So, how does the finite speed of light cause these surprising optical impressions? To study this question systematically, we will look at the same scene at increasing velocities that step by step approach the “Tübingen speed of light” of 30 km/h.
Our starting position is in the alley "Marktgasse" off the market place. The picture in figure 5a shows our view while standing beside the pub "Alte Kunst" and looking in the direction of the city museum that is visible at the end of the road.
We then mount the bike and make several round trips through the city centre. On every round we drive past our point of departure in the "Marktgasse", each time with a higher velocity, taking a snapshot whenever we pass the exact spot where the picture of figure 5a was taken.

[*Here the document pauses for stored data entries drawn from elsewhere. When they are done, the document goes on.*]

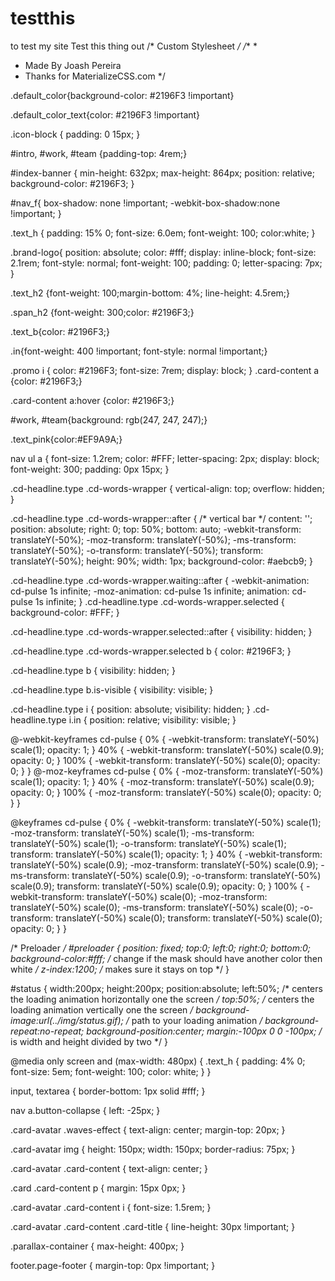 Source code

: # testthis
to test my site
Test this thing out
/* Custom Stylesheet */
/**
 *
 * Made By Joash Pereira
 * Thanks for MaterializeCSS.com
 */

.default_color{background-color: #2196F3 !important}

.default_color_text{color: #2196F3 !important}

.icon-block {
    padding: 0 15px;
}

#intro, #work, #team {padding-top: 4rem;}


#index-banner {
    min-height: 632px;
    max-height: 864px;
    position: relative;
    background-color: #2196F3;
}

#nav_f{
    box-shadow: none !important; 
    -webkit-box-shadow:none !important;
}

.text_h {
    padding: 15% 0;
    font-size: 6.0em;
    font-weight: 100;
    color:white;
}

.brand-logo{
    position: absolute;
    color: #fff;
    display: inline-block;
    font-size: 2.1rem;
    font-style: normal;
    font-weight: 100;
    padding: 0;
    letter-spacing: 7px;
}

.text_h2 {font-weight: 100;margin-bottom: 4%; line-height: 4.5rem;}

.span_h2 {font-weight: 300;color: #2196F3;}

.text_b{color: #2196F3;}

.in{font-weight: 400 !important; font-style: normal !important;}

.promo i {
    color: #2196F3;
    font-size: 7rem;
    display: block;
}
.card-content a {color: #2196F3;}

.card-content a:hover {color: #2196F3;}

#work, #team{background: rgb(247, 247, 247);}

.text_pink{color:#EF9A9A;}

nav ul a {
    font-size: 1.2rem;
    color: #FFF;
    letter-spacing: 2px;
    display: block;
    font-weight: 300;
    padding: 0px 15px;
}

.cd-headline.type .cd-words-wrapper {
    vertical-align: top;
    overflow: hidden;
}

.cd-headline.type .cd-words-wrapper::after {
    /* vertical bar */
    content: '';
    position: absolute;
    right: 0;
    top: 50%;
    bottom: auto;
    -webkit-transform: translateY(-50%);
    -moz-transform: translateY(-50%);
    -ms-transform: translateY(-50%);
    -o-transform: translateY(-50%);
    transform: translateY(-50%);
    height: 90%;
    width: 1px;
    background-color: #aebcb9;
}

.cd-headline.type .cd-words-wrapper.waiting::after {
    -webkit-animation: cd-pulse 1s infinite;
    -moz-animation: cd-pulse 1s infinite;
    animation: cd-pulse 1s infinite;
}
.cd-headline.type .cd-words-wrapper.selected {
    background-color: #FFF;
}

.cd-headline.type .cd-words-wrapper.selected::after {
    visibility: hidden;
}

.cd-headline.type .cd-words-wrapper.selected b {
    color: #2196F3;
}

.cd-headline.type b {
    visibility: hidden;
}

.cd-headline.type b.is-visible {
    visibility: visible;
}

.cd-headline.type i {
    position: absolute;
    visibility: hidden;
}
.cd-headline.type i.in {
    position: relative;
    visibility: visible;
}

@-webkit-keyframes cd-pulse {
    0% {
        -webkit-transform: translateY(-50%) scale(1);
        opacity: 1;
    }
    40% {
        -webkit-transform: translateY(-50%) scale(0.9);
        opacity: 0;
    }
    100% {
        -webkit-transform: translateY(-50%) scale(0);
        opacity: 0;
    }
}
@-moz-keyframes cd-pulse {
    0% {
        -moz-transform: translateY(-50%) scale(1);
        opacity: 1;
    }
    40% {
        -moz-transform: translateY(-50%) scale(0.9);
        opacity: 0;
    }
    100% {
        -moz-transform: translateY(-50%) scale(0);
        opacity: 0;
    }
}

@keyframes cd-pulse {
    0% {
        -webkit-transform: translateY(-50%) scale(1);
        -moz-transform: translateY(-50%) scale(1);
        -ms-transform: translateY(-50%) scale(1);
        -o-transform: translateY(-50%) scale(1);
        transform: translateY(-50%) scale(1);
        opacity: 1;
    }
    40% {
        -webkit-transform: translateY(-50%) scale(0.9);
        -moz-transform: translateY(-50%) scale(0.9);
        -ms-transform: translateY(-50%) scale(0.9);
        -o-transform: translateY(-50%) scale(0.9);
        transform: translateY(-50%) scale(0.9);
        opacity: 0;
    }
    100% {
        -webkit-transform: translateY(-50%) scale(0);
        -moz-transform: translateY(-50%) scale(0);
        -ms-transform: translateY(-50%) scale(0);
        -o-transform: translateY(-50%) scale(0);
        transform: translateY(-50%) scale(0);
        opacity: 0;
    }
}


/* Preloader */
#preloader {
    position: fixed;
    top:0;
    left:0;
    right:0;
    bottom:0;
    background-color:#fff; /* change if the mask should have another color then white */
    z-index:1200; /* makes sure it stays on top */
}

#status {
    width:200px;
    height:200px;
    position:absolute;
    left:50%; /* centers the loading animation horizontally one the screen */
    top:50%; /* centers the loading animation vertically one the screen */
    background-image:url(../img/status.gif); /* path to your loading animation */
    background-repeat:no-repeat;
    background-position:center;
    margin:-100px 0 0 -100px; /* is width and height divided by two */
}

@media only screen and (max-width: 480px) {
    .text_h {
        padding: 4% 0;
        font-size: 5em;
        font-weight: 100;
        color: white;
    }
}

input, textarea {
    border-bottom: 1px solid #fff;
}

nav a.button-collapse {
    left: -25px;
}

.card-avatar .waves-effect {
    text-align: center;
    margin-top: 20px;
}

.card-avatar img {
    height: 150px;
    width: 150px;
    border-radius: 75px;
}

.card-avatar .card-content {
    text-align: center;
}

.card .card-content p {
    margin: 15px 0px;
}

.card-avatar .card-content i {
   font-size: 1.5rem;
}

.card-avatar .card-content .card-title {
    line-height: 30px !important;
}

.parallax-container {
    max-height: 400px;
}

footer.page-footer {
    margin-top: 0px !important;
}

The camera is always looking ahead in the direction of motion.
These snapshots are shown in figures 5b to 5d: The higher our velocity the farther away the city museum appears to be. Whenever we take a snapshot, the pub "Alte Kunst" is just next to us on the right hand side. In the pictures, however, we see it farther and farther in front of us.
When driving at 80% of the speed of light, we can see the house next to the pub with its archway. This house was outside our field of view while we were standing still at the same location.
At 95% of the speed of light we also see the window and the door next to the archway ...
... and at 99% of the speed of light yet another house. The "Alte Kunst" is now barely visible in the distance. Also, at increasing velocity we see the houses noticeably distorted.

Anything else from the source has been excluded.